- Source data
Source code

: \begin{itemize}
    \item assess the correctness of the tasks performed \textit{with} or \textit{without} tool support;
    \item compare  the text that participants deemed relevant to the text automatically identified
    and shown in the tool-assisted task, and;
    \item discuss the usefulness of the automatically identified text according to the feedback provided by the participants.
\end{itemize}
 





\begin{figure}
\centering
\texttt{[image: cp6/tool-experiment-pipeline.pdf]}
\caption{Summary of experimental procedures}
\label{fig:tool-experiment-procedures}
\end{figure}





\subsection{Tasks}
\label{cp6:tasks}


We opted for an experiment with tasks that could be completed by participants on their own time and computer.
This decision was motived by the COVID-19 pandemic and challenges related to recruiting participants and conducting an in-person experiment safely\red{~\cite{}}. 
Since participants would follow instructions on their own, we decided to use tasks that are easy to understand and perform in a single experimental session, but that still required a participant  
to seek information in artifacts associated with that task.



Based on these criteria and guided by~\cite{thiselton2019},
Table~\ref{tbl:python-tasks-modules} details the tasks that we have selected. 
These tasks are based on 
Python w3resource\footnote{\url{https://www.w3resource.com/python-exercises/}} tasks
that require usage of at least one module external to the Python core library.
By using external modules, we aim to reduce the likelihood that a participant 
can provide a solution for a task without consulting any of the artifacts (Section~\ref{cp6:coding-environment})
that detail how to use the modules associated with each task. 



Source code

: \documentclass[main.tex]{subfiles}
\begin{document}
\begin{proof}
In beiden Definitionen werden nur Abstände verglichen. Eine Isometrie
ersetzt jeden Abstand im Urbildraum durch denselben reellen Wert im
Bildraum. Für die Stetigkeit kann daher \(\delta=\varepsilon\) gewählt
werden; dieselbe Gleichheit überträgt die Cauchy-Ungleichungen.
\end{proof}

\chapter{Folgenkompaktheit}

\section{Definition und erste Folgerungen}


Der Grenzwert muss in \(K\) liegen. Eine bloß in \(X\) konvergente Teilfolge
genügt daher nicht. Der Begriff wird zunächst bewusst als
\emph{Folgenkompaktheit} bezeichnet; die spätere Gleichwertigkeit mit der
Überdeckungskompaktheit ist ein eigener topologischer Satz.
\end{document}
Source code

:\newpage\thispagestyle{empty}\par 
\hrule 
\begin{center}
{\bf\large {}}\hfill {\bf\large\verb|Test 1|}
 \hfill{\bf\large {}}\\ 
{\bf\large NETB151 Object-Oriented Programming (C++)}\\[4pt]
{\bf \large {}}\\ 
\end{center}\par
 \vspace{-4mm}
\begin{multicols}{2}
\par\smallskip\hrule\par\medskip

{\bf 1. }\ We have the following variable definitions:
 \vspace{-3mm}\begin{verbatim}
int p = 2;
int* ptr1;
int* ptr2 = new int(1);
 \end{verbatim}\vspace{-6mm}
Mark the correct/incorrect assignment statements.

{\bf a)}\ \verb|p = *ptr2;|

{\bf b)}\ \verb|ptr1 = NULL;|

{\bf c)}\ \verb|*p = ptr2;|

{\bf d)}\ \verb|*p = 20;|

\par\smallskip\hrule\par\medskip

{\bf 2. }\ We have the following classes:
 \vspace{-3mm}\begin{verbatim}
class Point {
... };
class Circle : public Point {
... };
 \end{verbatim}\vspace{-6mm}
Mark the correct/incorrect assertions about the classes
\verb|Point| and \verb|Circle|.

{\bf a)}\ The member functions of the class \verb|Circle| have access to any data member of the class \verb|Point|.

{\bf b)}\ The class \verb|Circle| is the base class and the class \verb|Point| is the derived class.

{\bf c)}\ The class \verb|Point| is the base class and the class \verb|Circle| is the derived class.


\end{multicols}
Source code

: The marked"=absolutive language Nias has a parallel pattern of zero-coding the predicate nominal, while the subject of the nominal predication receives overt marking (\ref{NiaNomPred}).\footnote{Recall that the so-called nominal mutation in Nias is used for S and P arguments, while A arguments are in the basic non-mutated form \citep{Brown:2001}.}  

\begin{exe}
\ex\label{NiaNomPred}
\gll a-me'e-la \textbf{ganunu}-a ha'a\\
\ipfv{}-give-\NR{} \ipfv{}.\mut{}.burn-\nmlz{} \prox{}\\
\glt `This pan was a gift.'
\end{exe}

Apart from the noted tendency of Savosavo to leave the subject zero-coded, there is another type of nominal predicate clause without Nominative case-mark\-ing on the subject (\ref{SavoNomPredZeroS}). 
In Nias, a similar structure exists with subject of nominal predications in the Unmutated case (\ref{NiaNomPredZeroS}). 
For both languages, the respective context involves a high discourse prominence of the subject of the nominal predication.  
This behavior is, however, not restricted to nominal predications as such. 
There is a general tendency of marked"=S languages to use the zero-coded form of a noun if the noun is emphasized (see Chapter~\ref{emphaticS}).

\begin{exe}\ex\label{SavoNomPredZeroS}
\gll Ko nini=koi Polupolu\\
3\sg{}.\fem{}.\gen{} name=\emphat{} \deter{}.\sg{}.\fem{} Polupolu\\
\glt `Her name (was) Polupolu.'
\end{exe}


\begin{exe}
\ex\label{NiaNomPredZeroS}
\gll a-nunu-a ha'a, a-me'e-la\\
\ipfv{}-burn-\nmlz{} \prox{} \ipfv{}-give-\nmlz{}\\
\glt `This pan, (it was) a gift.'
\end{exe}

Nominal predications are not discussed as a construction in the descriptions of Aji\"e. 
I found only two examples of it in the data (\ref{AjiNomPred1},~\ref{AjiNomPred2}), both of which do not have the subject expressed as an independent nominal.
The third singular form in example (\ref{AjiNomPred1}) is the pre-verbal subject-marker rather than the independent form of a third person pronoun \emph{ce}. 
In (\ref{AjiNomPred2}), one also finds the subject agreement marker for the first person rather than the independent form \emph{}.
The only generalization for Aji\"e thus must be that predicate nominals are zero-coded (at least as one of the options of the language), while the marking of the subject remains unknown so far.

- Task description
Your response should hold the lines from the first line of the entries above through the line with "that require usage", each retyped exactly, and nothing else.

- Exercise answer
Source code

: \begin{itemize}
    \item assess the correctness of the tasks performed \textit{with} or \textit{without} tool support;
    \item compare  the text that participants deemed relevant to the text automatically identified
    and shown in the tool-assisted task, and;
    \item discuss the usefulness of the automatically identified text according to the feedback provided by the participants.
\end{itemize}
 





\begin{figure}
\centering
\texttt{[image: cp6/tool-experiment-pipeline.pdf]}
\caption{Summary of experimental procedures}
\label{fig:tool-experiment-procedures}
\end{figure}





\subsection{Tasks}
\label{cp6:tasks}


We opted for an experiment with tasks that could be completed by participants on their own time and computer.
This decision was motived by the COVID-19 pandemic and challenges related to recruiting participants and conducting an in-person experiment safely\red{~\cite{}}. 
Since participants would follow instructions on their own, we decided to use tasks that are easy to understand and perform in a single experimental session, but that still required a participant  
to seek information in artifacts associated with that task.



Based on these criteria and guided by~\cite{thiselton2019},
Table~\ref{tbl:python-tasks-modules} details the tasks that we have selected. 
These tasks are based on 
Python w3resource\footnote{\url{https://www.w3resource.com/python-exercises/}} tasks
that require usage of at least one module external to the Python core library.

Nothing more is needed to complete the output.